There is some concern about the 2MB limit on device tree binary (dtb) files because some network controllers (and other devices) may have firmware blobs larger than that. Bergmann noted that those blobs may not be able to be shipped in the kernel, but could be put into firmware and loaded from there. It turns out that the flattened device tree format already has a length entry in its header that can be used to support multiple dtbs, which will allow the 2MB limit to be worked around.

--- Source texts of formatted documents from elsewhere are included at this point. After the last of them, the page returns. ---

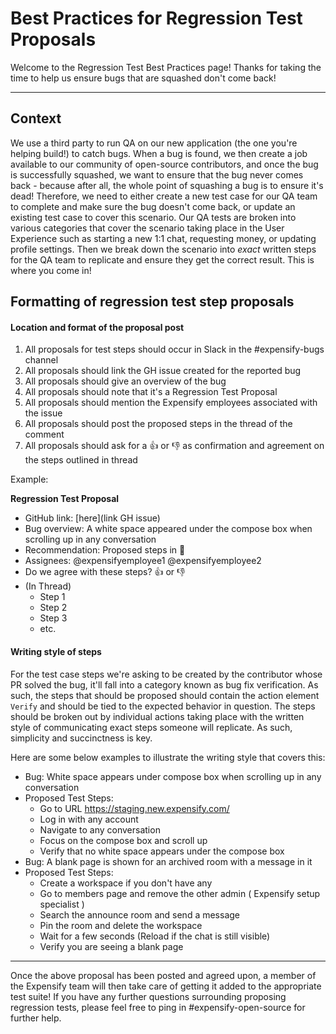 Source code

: # Best Practices for Regression Test Proposals

Welcome to the Regression Test Best Practices page! Thanks for taking the time to help us ensure bugs that are squashed don't come back!

---

## Context
We use a third party to run QA on our new application (the one you're helping build!) to catch bugs. When a bug is found, we then create a job available to our community of open-source contributors, and once the bug is successfully squashed, we want to ensure that the bug never comes back - because after all, the whole point of squashing a bug is to ensure it's dead! Therefore, we need to either create a new test case for our QA team to complete and make sure the bug doesn't come back, or update an existing test case to cover this scenario. Our QA tests are broken into various categories that cover the scenario taking place in the User Experience such as starting a new 1:1 chat, requesting money, or updating profile settings. Then we break down the scenario into _exact_ written steps for the QA team to replicate and ensure they get the correct result. This is where you come in!  

## Formatting of regression test step proposals

#### Location and format of the proposal post
1. All proposals for test steps should occur in Slack in the #expensify-bugs channel  
2. All proposals should link the GH issue created for the reported bug 
3. All proposals should give an overview of the bug
4. All proposals should note that it's a Regression Test Proposal
5. All proposals should mention the Expensify employees associated with the issue
6. All proposals should post the proposed steps in the thread of the comment 
7. All proposals should ask for a 👍 or 👎 as confirmation and agreement on the steps outlined in thread

Example: 

**Regression Test Proposal**
  - GitHub link: [here](link GH issue)
  - Bug overview: A white space appeared under the compose box when scrolling up in any conversation
  - Recommendation: Proposed steps in 🧵
  - Assignees: @expensifyemployee1 @expensifyemployee2
  - Do we agree with these steps? 👍 or 👎
  - (In Thread)
    - Step 1
    - Step 2
    - Step 3
    - etc.

#### Writing style of steps
For the test case steps we're asking to be created by the contributor whose PR solved the bug, it'll fall into a category known as bug fix verification. As such, the steps that should be proposed should contain the action element `Verify` and should be tied to the expected behavior in question. 
The steps should be broken out by individual actions taking place with the written style of communicating exact steps someone will replicate. As such, simplicity and succinctness is key. 

Here are some below examples to illustrate the writing style that covers this:
- Bug: White space appears under compose box when scrolling up in any conversation
- Proposed Test Steps:
  - Go to URL https://staging.new.expensify.com/
  - Log in with any account
  - Navigate to any conversation
  - Focus on the compose box and scroll up
  - Verify that no white space appears under the compose box
- Bug: A blank page is shown for an archived room with a message in it
- Proposed Test Steps:
  - Create a workspace if you don't have any
  - Go to members page and remove the other admin ( Expensify setup specialist )
  - Search the announce room and send a message
  - Pin the room and delete the workspace
  - Wait for a few seconds (Reload if the chat is still visible)
  - Verify you are seeing a blank page

---

Once the above proposal has been posted and agreed upon, a member of the Expensify team will then take care of getting it added to the appropriate test suite! If you have any further questions surrounding proposing regression tests, please feel free to ping in #expensify-open-source for further help. 
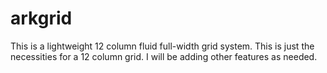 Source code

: arkgrid
=======

This is a lightweight 12 column fluid full-width grid system.  This is just the necessities for a 12 column grid. I will be adding other features as needed.
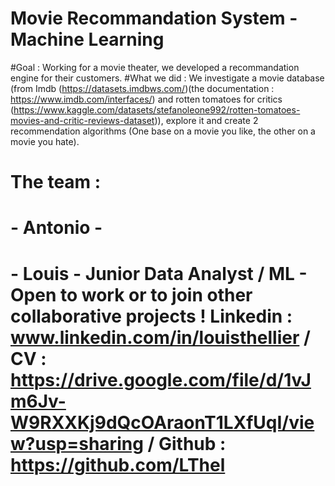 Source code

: # **Movie Recommandation System - Machine Learning**
#Goal :
  Working for a movie theater, we developed a recommandation engine for their customers.
#What we did : 
  We investigate a movie database (from Imdb (https://datasets.imdbws.com/)(the documentation : https://www.imdb.com/interfaces/) and rotten tomatoes for critics (https://www.kaggle.com/datasets/stefanoleone992/rotten-tomatoes-movies-and-critic-reviews-dataset)), explore it and create 2
recommendation algorithms (One base on a movie you like, the other on a movie you hate).
# The team :
#    - Antonio -
#    - Louis - Junior Data Analyst / ML - Open to work or to join other collaborative projects ! Linkedin : www.linkedin.com/in/louisthellier / CV : https://drive.google.com/file/d/1vJm6Jv-W9RXXKj9dQcOAraonT1LXfUqI/view?usp=sharing / Github : https://github.com/LThel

The existing arm64 emulation does not have any DMA, so support for that feature is currently untested. In addition, some SoCs are likely to only support 32-bit DMA. Bergmann suggested an architecture-independent implementation that used dma_ops pointers to provide both coherent and non-coherent versions, but Marinas would like to do something simpler (i.e. coherent only) to start with. Since the "hardware" currently lacks DMA, "all DMA is coherent" seems like a reasonable model, Bergmann said. Since no one will be affected by any bugs in the code, he suggested getting it into linux-next as soon as possible.

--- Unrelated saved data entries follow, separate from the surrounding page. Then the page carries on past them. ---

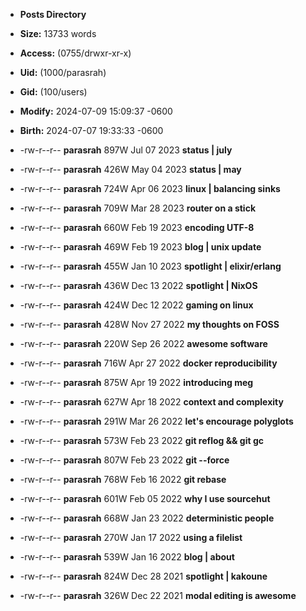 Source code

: - **Posts Directory**
- **Size:** 13733 words
- **Access:** (0755/drwxr-xr-x)
- **Uid:** (1000/parasrah)
- **Gid:** (100/users)
- **Modify:** 2024-07-09 15:09:37 -0600
- **Birth:** 2024-07-07 19:33:33 -0600

- -rw-r--r-- **parasrah** 897W Jul 07 2023 <a>**status | july**</a>
- -rw-r--r-- **parasrah** 426W May 04 2023 **status | may**
- -rw-r--r-- **parasrah** 724W Apr 06 2023 **linux | balancing sinks**
- -rw-r--r-- **parasrah** 709W Mar 28 2023 **router on a stick**
- -rw-r--r-- **parasrah** 660W Feb 19 2023 **encoding UTF-8**
- -rw-r--r-- **parasrah** 469W Feb 19 2023 **blog | unix update**
- -rw-r--r-- **parasrah** 455W Jan 10 2023 **spotlight | elixir/erlang**
- -rw-r--r-- **parasrah** 436W Dec 13 2022 **spotlight | NixOS**
- -rw-r--r-- **parasrah** 424W Dec 12 2022 **gaming on linux**
- -rw-r--r-- **parasrah** 428W Nov 27 2022 **my thoughts on FOSS**
- -rw-r--r-- **parasrah** 220W Sep 26 2022 **awesome software**
- -rw-r--r-- **parasrah** 716W Apr 27 2022 **docker reproducibility**
- -rw-r--r-- **parasrah** 875W Apr 19 2022 **introducing meg**
- -rw-r--r-- **parasrah** 627W Apr 18 2022 **context and complexity**
- -rw-r--r-- **parasrah** 291W Mar 26 2022 **let's encourage polyglots**
- -rw-r--r-- **parasrah** 573W Feb 23 2022 **git reflog && git gc**
- -rw-r--r-- **parasrah** 807W Feb 23 2022 **git --force**
- -rw-r--r-- **parasrah** 768W Feb 16 2022 **git rebase**
- -rw-r--r-- **parasrah** 601W Feb 05 2022 **why I use sourcehut**
- -rw-r--r-- **parasrah** 668W Jan 23 2022 **deterministic people**
- -rw-r--r-- **parasrah** 270W Jan 17 2022 **using a filelist**
- -rw-r--r-- **parasrah** 539W Jan 16 2022 **blog | about**
- -rw-r--r-- **parasrah** 824W Dec 28 2021 **spotlight | kakoune**
- -rw-r--r-- **parasrah** 326W Dec 22 2021 **modal editing is awesome**
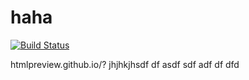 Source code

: # haha

[![Build Status](https://travis-ci.org/JingHan95/haha.svg?branch=master)](https://travis-ci.org/JingHan95/haha)

htmlpreview.github.io/?
jhjhkjhsdf 
df asdf 
sdf adf 
df  dfd

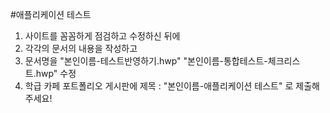 #애플리케이션 테스트

1. 사이트를 꼼꼼하게 점검하고 수정하신 뒤에
2. 각각의 문서의 내용을 작성하고
3. 문서명을 
    "본인이름-테스트반영하기.hwp"
    "본인이름-통합테스트-체크리스트.hwp"
   수정
4. 학급 카페 포트폴리오 게시판에
    제목 : "본인이름-애플리케이션 테스트"
    로 제출해주세요! 
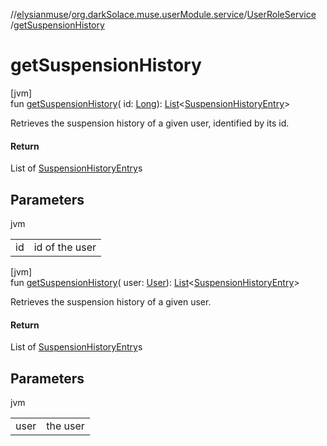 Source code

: //[elysianmuse](../../../index.md)/[org.darkSolace.muse.userModule.service](../index.md)/[UserRoleService](index.md)
/[getSuspensionHistory](get-suspension-history.md)

# getSuspensionHistory

[jvm]\
fun [getSuspensionHistory](get-suspension-history.md)(
id: [Long](https://kotlinlang.org/api/latest/jvm/stdlib/kotlin/-long/index.html)): [List](https://kotlinlang.org/api/latest/jvm/stdlib/kotlin.collections/-list/index.html)&lt;[SuspensionHistoryEntry](
../../org.darkSolace.muse.userModule.model/-suspension-history-entry/index.md)&gt;

Retrieves the suspension history of a given user, identified by its id.

#### Return

List of [SuspensionHistoryEntry](../../org.darkSolace.muse.userModule.model/-suspension-history-entry/index.md)s

## Parameters

jvm

| | |
|---|---|
| id | id of the user |

[jvm]\
fun [getSuspensionHistory](get-suspension-history.md)(
user: [User](../../org.darkSolace.muse.userModule.model/-user/index.md)): [List](https://kotlinlang.org/api/latest/jvm/stdlib/kotlin.collections/-list/index.html)&lt;[SuspensionHistoryEntry](
../../org.darkSolace.muse.userModule.model/-suspension-history-entry/index.md)&gt;

Retrieves the suspension history of a given user.

#### Return

List of [SuspensionHistoryEntry](../../org.darkSolace.muse.userModule.model/-suspension-history-entry/index.md)s

## Parameters

jvm

| | |
|---|---|
| user | the user |

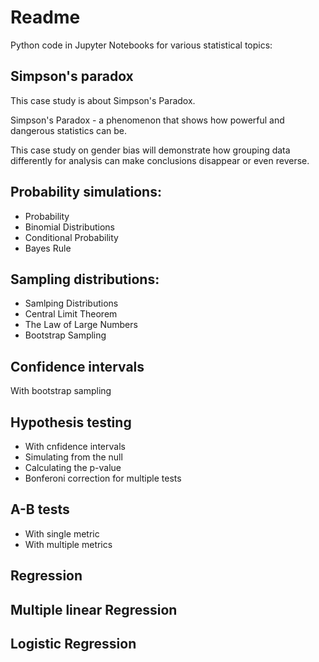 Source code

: # Readme

Python code in Jupyter Notebooks for various statistical topics: 

## Simpson's paradox

This case study is about Simpson's Paradox.

Simpson's Paradox - a phenomenon that shows how powerful and dangerous statistics can be.

This case study on gender bias will demonstrate how grouping data differently for analysis can make conclusions disappear or even reverse.

## Probability simulations:

- Probability
- Binomial Distributions
- Conditional Probability
- Bayes Rule

## Sampling distributions:

- Samlping Distributions
- Central Limit Theorem
- The Law of Large Numbers
- Bootstrap Sampling

## Confidence intervals 

With bootstrap sampling

## Hypothesis testing

- With cnfidence intervals
- Simulating from the null
- Calculating the p-value
- Bonferoni correction for multiple tests

## A-B tests

- With single metric
- With multiple metrics

## Regression

## Multiple linear Regression 

## Logistic Regression


## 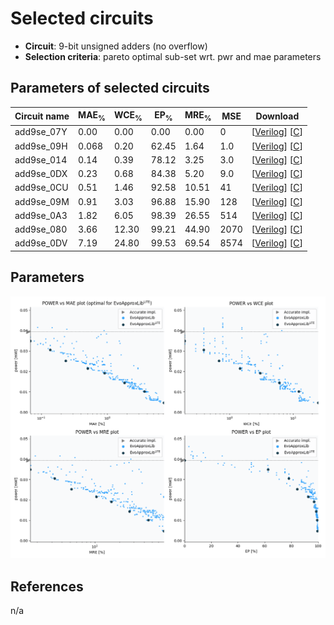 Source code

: 
Selected circuits
===================
 - **Circuit**: 9-bit unsigned adders (no overflow)
 - **Selection criteria**: pareto optimal sub-set wrt. pwr and mae parameters

Parameters of selected circuits
----------------------------

| Circuit name | MAE<sub>%</sub> | WCE<sub>%</sub> | EP<sub>%</sub> | MRE<sub>%</sub> | MSE | Download |
| --- |  --- | --- | --- | --- | --- | --- | 
| add9se_07Y | 0.00 | 0.00 | 0.00 | 0.00 | 0 |  [[Verilog](add9se_07Y.v)]  [[C](add9se_07Y.c)] |
| add9se_09H | 0.068 | 0.20 | 62.45 | 1.64 | 1.0 |  [[Verilog](add9se_09H.v)]  [[C](add9se_09H.c)] |
| add9se_014 | 0.14 | 0.39 | 78.12 | 3.25 | 3.0 |  [[Verilog](add9se_014.v)]  [[C](add9se_014.c)] |
| add9se_0DX | 0.23 | 0.68 | 84.38 | 5.20 | 9.0 |  [[Verilog](add9se_0DX.v)]  [[C](add9se_0DX.c)] |
| add9se_0CU | 0.51 | 1.46 | 92.58 | 10.51 | 41 |  [[Verilog](add9se_0CU.v)]  [[C](add9se_0CU.c)] |
| add9se_09M | 0.91 | 3.03 | 96.88 | 15.90 | 128 |  [[Verilog](add9se_09M.v)]  [[C](add9se_09M.c)] |
| add9se_0A3 | 1.82 | 6.05 | 98.39 | 26.55 | 514 |  [[Verilog](add9se_0A3.v)]  [[C](add9se_0A3.c)] |
| add9se_080 | 3.66 | 12.30 | 99.21 | 44.90 | 2070 |  [[Verilog](add9se_080.v)]  [[C](add9se_080.c)] |
| add9se_0DV | 7.19 | 24.80 | 99.53 | 69.54 | 8574 |  [[Verilog](add9se_0DV.v)]  [[C](add9se_0DV.c)] |
    
Parameters
--------------
![Parameters figure](fig.png)

References
--------------
n/a

             
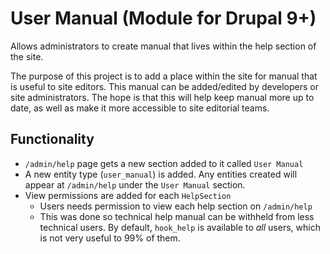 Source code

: # User Manual (Module for Drupal 9+)

Allows administrators to create manual that lives within the help
section of the site.

The purpose of this project is to add a place within the site for manual
that is useful to site editors. This manual can be added/edited by
developers or site administrators. The hope is that this will help keep
manual more up to date, as well as make it more accessible to site
editorial teams.

Functionality
------------------

- `/admin/help` page gets a new section added to it called `User Manual`
- A new entity type (`user_manual`) is added. Any entities created will appear at `/admin/help` under the `User Manual` section.
- View permissions are added for each `HelpSection`
  - Users needs permission to view each help section on `/admin/help`
  - This was done so technical help manual can be withheld from less technical users. By default, `hook_help` is available to _all_ users, which is not very useful to 99% of them.

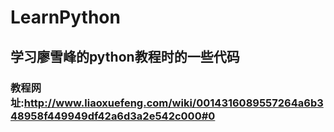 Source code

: # LearnPython
## 学习廖雪峰的python教程时的一些代码
### 教程网址:http://www.liaoxuefeng.com/wiki/0014316089557264a6b348958f449949df42a6d3a2e542c000#0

Tony Lindgren asked if ARM maintainer Russell King had any comments on the patches. Marinas said that there were not many, at least so far. Bergmann said that he didn't think King was convinced that having a separate arm64 directory (as opposed to adding 64-bit support to the existing arm directory) was the right approach.

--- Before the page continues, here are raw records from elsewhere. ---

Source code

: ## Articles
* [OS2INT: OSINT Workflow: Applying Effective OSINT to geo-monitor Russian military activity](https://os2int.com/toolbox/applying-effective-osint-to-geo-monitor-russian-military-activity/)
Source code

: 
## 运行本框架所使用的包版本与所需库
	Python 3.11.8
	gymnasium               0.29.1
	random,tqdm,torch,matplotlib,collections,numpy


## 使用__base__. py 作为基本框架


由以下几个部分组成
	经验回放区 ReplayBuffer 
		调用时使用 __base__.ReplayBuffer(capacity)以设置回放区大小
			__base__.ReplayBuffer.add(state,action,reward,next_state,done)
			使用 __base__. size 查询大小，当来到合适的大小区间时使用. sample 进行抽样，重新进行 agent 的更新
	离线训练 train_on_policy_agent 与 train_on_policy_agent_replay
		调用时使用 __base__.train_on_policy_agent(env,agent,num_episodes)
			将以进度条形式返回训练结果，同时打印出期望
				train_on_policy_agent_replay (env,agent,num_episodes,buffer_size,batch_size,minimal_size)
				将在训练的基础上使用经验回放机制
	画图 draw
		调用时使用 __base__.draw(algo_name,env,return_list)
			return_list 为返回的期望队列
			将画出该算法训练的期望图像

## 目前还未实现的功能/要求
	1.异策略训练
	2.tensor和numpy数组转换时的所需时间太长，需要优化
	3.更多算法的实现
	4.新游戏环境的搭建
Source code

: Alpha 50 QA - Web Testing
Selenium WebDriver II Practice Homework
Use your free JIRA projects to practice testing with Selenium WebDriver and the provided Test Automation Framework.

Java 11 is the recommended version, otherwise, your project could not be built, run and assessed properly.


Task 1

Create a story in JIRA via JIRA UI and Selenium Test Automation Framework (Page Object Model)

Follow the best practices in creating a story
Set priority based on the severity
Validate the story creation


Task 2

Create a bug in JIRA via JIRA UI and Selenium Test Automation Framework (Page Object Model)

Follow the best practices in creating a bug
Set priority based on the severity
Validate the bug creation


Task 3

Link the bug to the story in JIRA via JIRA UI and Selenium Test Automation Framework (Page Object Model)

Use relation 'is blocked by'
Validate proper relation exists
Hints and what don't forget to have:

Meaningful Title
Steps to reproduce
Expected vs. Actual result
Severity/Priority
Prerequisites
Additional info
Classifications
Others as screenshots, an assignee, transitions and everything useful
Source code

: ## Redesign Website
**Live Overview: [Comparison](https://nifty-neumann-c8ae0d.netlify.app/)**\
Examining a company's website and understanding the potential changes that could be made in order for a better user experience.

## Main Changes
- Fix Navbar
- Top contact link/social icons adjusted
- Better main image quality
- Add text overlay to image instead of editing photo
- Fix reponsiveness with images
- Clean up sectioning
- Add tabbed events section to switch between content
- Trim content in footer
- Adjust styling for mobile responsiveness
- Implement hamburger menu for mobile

Many of the decisions were made for ARM 15 years ago, Marinas said, and some of those make it messy to drop arm64 on top of arm. Some day, when the arm tree only supports ARMv7, it may make sense to merge with arm64. The assembly code cannot be shared, because they are two different architectures, Bergmann said. In addition, the system calls cannot be shared and the platform code is going to be done very differently for arm64, he said.

But, there is room for sharing some things between the two trees, Marinas said. That includes some of the device tree files, perf, the generic timer, the GIC driver code, as well as KVM and Xen if and when they are merged. In theory, the ptrace() and signal-handling code could be shared as well.

Progress is clearly being made for arm64, and we will have to wait and see how quickly it can make its way into the mainline.

KS2012: ARM: A big.LITTLE update

By Jake Edge
September 5, 2012

The ARM big.LITTLE architecture is an asymmetric multi-processor platform, with powerful and power-hungry processors coupled with less-powerful (in both senses) CPUs using the same instruction set. Big.LITTLE presents some challenges for the Linux scheduler. Paul McKenney gave a readout of the status of big.LITTLE support at the ARM minisummit, which he really meant to serve as an "advertisement" for the scheduling micro-conference at the Linux Plumbers Conference that started the next day.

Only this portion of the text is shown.